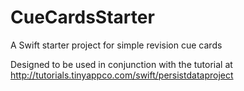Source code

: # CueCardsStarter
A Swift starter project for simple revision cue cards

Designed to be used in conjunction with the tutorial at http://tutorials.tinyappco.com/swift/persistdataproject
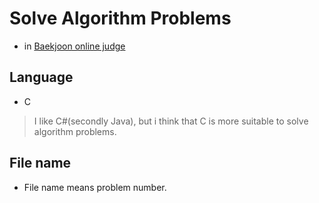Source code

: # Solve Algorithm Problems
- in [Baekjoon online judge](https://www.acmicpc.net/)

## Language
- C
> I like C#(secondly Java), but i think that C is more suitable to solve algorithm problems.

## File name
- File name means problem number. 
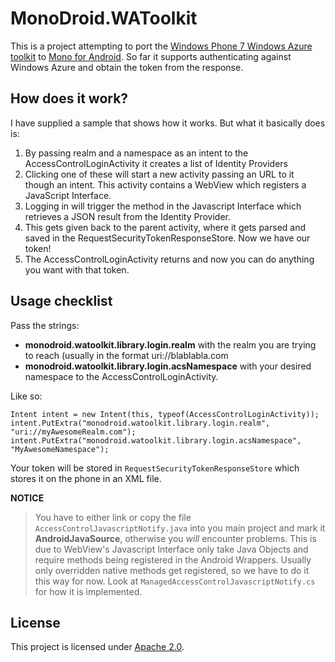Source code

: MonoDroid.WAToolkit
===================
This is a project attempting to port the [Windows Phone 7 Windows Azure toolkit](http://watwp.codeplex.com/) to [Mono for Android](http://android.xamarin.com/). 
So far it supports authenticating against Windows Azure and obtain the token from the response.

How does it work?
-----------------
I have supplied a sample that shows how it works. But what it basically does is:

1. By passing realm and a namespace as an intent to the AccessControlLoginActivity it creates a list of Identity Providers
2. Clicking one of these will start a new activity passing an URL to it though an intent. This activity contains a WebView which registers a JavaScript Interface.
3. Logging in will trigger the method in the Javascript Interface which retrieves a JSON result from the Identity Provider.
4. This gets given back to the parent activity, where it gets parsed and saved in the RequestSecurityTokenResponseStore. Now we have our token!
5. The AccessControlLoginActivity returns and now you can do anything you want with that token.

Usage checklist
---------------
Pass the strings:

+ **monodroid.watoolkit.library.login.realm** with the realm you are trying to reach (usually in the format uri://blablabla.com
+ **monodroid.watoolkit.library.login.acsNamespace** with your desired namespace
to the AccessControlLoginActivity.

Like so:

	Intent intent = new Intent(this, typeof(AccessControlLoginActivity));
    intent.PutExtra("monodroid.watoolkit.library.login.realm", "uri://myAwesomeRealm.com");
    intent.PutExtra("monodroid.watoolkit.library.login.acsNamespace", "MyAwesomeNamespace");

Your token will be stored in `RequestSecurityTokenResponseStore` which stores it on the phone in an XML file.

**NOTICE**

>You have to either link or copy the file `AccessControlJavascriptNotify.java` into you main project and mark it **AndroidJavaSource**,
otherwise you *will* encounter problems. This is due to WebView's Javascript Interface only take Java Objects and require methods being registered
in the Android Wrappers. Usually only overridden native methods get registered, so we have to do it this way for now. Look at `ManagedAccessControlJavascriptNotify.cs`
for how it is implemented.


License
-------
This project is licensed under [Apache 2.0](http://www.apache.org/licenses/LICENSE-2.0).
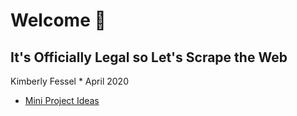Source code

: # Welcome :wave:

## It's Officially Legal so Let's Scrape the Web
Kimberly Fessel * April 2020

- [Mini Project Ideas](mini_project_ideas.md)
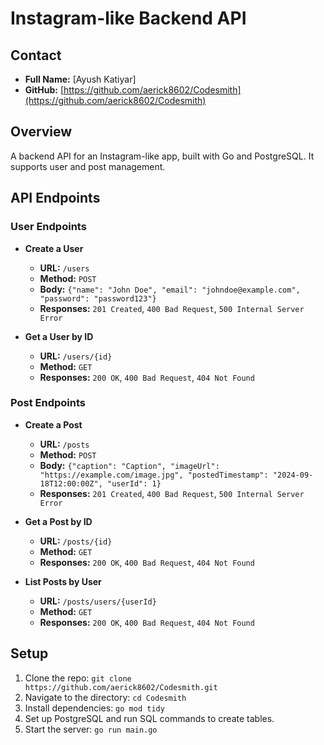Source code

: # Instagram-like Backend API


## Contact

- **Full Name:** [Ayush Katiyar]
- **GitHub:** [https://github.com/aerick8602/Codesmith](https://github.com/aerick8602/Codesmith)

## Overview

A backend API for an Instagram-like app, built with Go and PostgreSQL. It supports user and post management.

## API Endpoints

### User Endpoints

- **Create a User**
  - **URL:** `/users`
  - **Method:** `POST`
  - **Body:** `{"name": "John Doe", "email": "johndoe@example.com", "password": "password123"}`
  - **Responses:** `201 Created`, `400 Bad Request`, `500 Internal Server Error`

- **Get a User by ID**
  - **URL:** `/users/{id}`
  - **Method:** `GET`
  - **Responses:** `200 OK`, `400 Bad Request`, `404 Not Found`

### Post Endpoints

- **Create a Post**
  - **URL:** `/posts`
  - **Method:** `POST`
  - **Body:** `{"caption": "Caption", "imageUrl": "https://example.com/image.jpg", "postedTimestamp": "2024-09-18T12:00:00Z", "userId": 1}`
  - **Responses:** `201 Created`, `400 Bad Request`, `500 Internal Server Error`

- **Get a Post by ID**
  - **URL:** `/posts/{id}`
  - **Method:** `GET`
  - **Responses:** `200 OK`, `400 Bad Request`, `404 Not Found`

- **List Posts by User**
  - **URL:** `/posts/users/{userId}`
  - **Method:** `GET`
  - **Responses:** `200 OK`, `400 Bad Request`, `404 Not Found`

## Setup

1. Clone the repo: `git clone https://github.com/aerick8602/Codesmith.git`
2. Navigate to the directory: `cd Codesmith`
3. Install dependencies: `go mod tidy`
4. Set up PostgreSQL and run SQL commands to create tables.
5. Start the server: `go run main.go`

REQUIRED ACTION →
The listing above must be restated word for word. Its pictures are to be left out.

SOLVED EXERCISE →
Source code

: # CueCardsStarter
A Swift starter project for simple revision cue cards

Designed to be used in conjunction with the tutorial at http://tutorials.tinyappco.com/swift/persistdataproject
Source code

: # Solve Algorithm Problems
- in [Baekjoon online judge](https://www.acmicpc.net/)

## Language
- C
> I like C#(secondly Java), but i think that C is more suitable to solve algorithm problems.

## File name
- File name means problem number. 
Source code

: MonoDroid.WAToolkit
===================
This is a project attempting to port the [Windows Phone 7 Windows Azure toolkit](http://watwp.codeplex.com/) to [Mono for Android](http://android.xamarin.com/). 
So far it supports authenticating against Windows Azure and obtain the token from the response.

How does it work?
-----------------
I have supplied a sample that shows how it works. But what it basically does is:

1. By passing realm and a namespace as an intent to the AccessControlLoginActivity it creates a list of Identity Providers
2. Clicking one of these will start a new activity passing an URL to it though an intent. This activity contains a WebView which registers a JavaScript Interface.
3. Logging in will trigger the method in the Javascript Interface which retrieves a JSON result from the Identity Provider.
4. This gets given back to the parent activity, where it gets parsed and saved in the RequestSecurityTokenResponseStore. Now we have our token!
5. The AccessControlLoginActivity returns and now you can do anything you want with that token.

Usage checklist
---------------
Pass the strings:

+ **monodroid.watoolkit.library.login.realm** with the realm you are trying to reach (usually in the format uri://blablabla.com
+ **monodroid.watoolkit.library.login.acsNamespace** with your desired namespace
to the AccessControlLoginActivity.

Like so:

	Intent intent = new Intent(this, typeof(AccessControlLoginActivity));
    intent.PutExtra("monodroid.watoolkit.library.login.realm", "uri://myAwesomeRealm.com");
    intent.PutExtra("monodroid.watoolkit.library.login.acsNamespace", "MyAwesomeNamespace");

Your token will be stored in `RequestSecurityTokenResponseStore` which stores it on the phone in an XML file.

**NOTICE**

>You have to either link or copy the file `AccessControlJavascriptNotify.java` into you main project and mark it **AndroidJavaSource**,
otherwise you *will* encounter problems. This is due to WebView's Javascript Interface only take Java Objects and require methods being registered
in the Android Wrappers. Usually only overridden native methods get registered, so we have to do it this way for now. Look at `ManagedAccessControlJavascriptNotify.cs`
for how it is implemented.


License
-------
This project is licensed under [Apache 2.0](http://www.apache.org/licenses/LICENSE-2.0).
Source code

: # Welcome :wave:

## It's Officially Legal so Let's Scrape the Web
Kimberly Fessel * April 2020

- [Mini Project Ideas](mini_project_ideas.md)
Source code

: # Instagram-like Backend API


## Contact

- **Full Name:** [Ayush Katiyar]
- **GitHub:** [https://github.com/aerick8602/Codesmith](https://github.com/aerick8602/Codesmith)

## Overview

A backend API for an Instagram-like app, built with Go and PostgreSQL. It supports user and post management.

## API Endpoints

### User Endpoints

- **Create a User**
  - **URL:** `/users`
  - **Method:** `POST`
  - **Body:** `{"name": "John Doe", "email": "johndoe@example.com", "password": "password123"}`
  - **Responses:** `201 Created`, `400 Bad Request`, `500 Internal Server Error`

- **Get a User by ID**
  - **URL:** `/users/{id}`
  - **Method:** `GET`
  - **Responses:** `200 OK`, `400 Bad Request`, `404 Not Found`

### Post Endpoints

- **Create a Post**
  - **URL:** `/posts`
  - **Method:** `POST`
  - **Body:** `{"caption": "Caption", "imageUrl": "https://example.com/image.jpg", "postedTimestamp": "2024-09-18T12:00:00Z", "userId": 1}`
  - **Responses:** `201 Created`, `400 Bad Request`, `500 Internal Server Error`

- **Get a Post by ID**
  - **URL:** `/posts/{id}`
  - **Method:** `GET`
  - **Responses:** `200 OK`, `400 Bad Request`, `404 Not Found`

- **List Posts by User**
  - **URL:** `/posts/users/{userId}`
  - **Method:** `GET`
  - **Responses:** `200 OK`, `400 Bad Request`, `404 Not Found`

## Setup

1. Clone the repo: `git clone https://github.com/aerick8602/Codesmith.git`
2. Navigate to the directory: `cd Codesmith`
3. Install dependencies: `go mod tidy`
4. Set up PostgreSQL and run SQL commands to create tables.
5. Start the server: `go run main.go`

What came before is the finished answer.